Pour la troisième fois consécutive me voici devant vous pour vous adresser mes vœux de bonne et heureuse année 2017.

Nous avons traversé une année 2016 avec quelques réalités heureuses. En effet, les rémunérations des fonctionnaires ont enfin été revalorisées, des concours ont été enfin mis en place et vos structures ont reçu les douze douzièmes de leur dotation de fonctionnement. Ce sont des faits qui n’avaient plus cours dans notre administration depuis de nombreuses années.

Je vous remercie pour le travail accompli en 2016. Je vous remercie d’avoir fait de votre mieux pour accompagner le gouvernement dans son travail. Des résultats positifs sont constatés par les instituts qui établissent les analyses de conjoncture. La note de la Polynésie française a monté de 2 crans en moins d’une année, pour atteindre aujourd’hui le niveau BBB+. Tout cela est très encourageant. C’est le fruit partagé des efforts de notre population et du travail commun du gouvernement et de son administration. Encore merci pour le chemin déjà parcouru.
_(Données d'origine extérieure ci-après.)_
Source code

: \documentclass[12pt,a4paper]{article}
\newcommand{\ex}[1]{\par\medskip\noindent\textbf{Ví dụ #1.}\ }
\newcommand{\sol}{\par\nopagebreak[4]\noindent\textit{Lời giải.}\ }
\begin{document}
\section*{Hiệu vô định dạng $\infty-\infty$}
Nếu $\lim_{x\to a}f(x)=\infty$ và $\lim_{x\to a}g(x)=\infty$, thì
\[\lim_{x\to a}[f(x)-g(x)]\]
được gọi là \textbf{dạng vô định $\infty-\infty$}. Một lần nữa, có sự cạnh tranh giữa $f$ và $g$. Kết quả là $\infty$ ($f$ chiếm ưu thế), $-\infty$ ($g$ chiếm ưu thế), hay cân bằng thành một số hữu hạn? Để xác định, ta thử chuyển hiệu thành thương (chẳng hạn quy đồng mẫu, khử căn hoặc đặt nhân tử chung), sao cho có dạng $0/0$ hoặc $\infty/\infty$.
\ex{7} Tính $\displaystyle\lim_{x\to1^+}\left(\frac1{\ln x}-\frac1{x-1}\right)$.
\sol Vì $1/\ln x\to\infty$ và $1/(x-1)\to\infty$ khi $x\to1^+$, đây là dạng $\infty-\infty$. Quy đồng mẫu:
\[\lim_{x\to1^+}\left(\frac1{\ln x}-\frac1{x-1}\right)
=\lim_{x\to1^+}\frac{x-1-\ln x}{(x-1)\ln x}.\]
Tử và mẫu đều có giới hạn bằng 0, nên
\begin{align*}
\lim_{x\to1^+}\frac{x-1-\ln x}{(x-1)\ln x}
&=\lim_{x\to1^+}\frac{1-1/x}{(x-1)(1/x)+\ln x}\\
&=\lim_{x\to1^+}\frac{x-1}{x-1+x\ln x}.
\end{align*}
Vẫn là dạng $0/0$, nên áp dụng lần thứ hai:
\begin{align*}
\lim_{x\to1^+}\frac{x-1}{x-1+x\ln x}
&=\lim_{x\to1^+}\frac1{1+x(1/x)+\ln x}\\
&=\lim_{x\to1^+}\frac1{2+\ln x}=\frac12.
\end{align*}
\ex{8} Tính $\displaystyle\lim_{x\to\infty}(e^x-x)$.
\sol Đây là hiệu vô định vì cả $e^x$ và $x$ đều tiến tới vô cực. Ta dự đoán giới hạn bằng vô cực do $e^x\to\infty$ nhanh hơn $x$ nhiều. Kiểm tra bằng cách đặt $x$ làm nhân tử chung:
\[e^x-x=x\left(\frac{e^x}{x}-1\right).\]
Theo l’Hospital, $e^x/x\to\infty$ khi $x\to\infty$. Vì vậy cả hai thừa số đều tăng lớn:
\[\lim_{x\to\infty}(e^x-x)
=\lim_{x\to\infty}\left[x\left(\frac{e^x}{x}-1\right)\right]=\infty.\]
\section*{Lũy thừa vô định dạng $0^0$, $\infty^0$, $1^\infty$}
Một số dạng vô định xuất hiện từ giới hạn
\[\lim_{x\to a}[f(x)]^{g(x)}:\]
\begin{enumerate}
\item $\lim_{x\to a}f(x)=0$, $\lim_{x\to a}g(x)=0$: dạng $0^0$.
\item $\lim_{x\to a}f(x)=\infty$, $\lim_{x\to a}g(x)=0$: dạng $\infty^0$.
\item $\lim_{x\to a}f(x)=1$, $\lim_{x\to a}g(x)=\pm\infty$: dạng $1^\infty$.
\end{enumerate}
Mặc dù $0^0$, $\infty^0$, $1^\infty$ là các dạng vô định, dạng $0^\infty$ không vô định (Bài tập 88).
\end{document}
Pour 2017, vos moyens budgétaires ont été renforcés afin de mieux assurer nos politiques publiques. Je compte sur vous pour soutenir, accompagner et favoriser encore plus notre redressement économique afin de réussir la création d’emplois tant attendue par notre population. C’est pour moi, un souci de solidarité vis-à-vis de ceux qui nous font confiance et attendent avec espoir.

Il y a encore du travail. Le chemin est encore long et perfectible.

Permettez-moi de retracer synthétiquement les axes de travail et de les mettre en perspective.

En effet, le 29 janvier 2015, mon propos s’était concentré principalement sur la nécessité de réformer, de moderniser notre appareil public tout en vous déclinant les modalités de ce chantier d’envergure.

Le 12 janvier 2016, tout en vous rappelant les enjeux des réformes précitées, j’ai insisté sur l’exigence de rigueur et de probité qui s’impose à tout agent public, c’est-à-dire vous et nous. Il paraît que j’ai surpris quelques personnes par ce rappel à l’ordre.

Vous avez pu constater par la suite des évènements qu’en vos qualités de responsables et de managers, vous avez été confortés dans vos rôles disciplinaires, lorsque, parfois, la situation l’exigeait. Ceux d’entre vous qui ont été confrontés à des comportements irréguliers, voire délictueux, de la part d’agents placés sous leur responsabilité, ont pu se sentir plus épaulés pour mener à bien les processus adéquats afin de faire cesser ces agissements et sanctionner, de manière juste, leurs auteurs.

Tout ce que j’ai dit lors de mes précédentes interventions serait à répéter aujourd’hui. En effet, si les choses évoluent dans le bon sens, je constate que cela se fait à un rythme beaucoup trop lent.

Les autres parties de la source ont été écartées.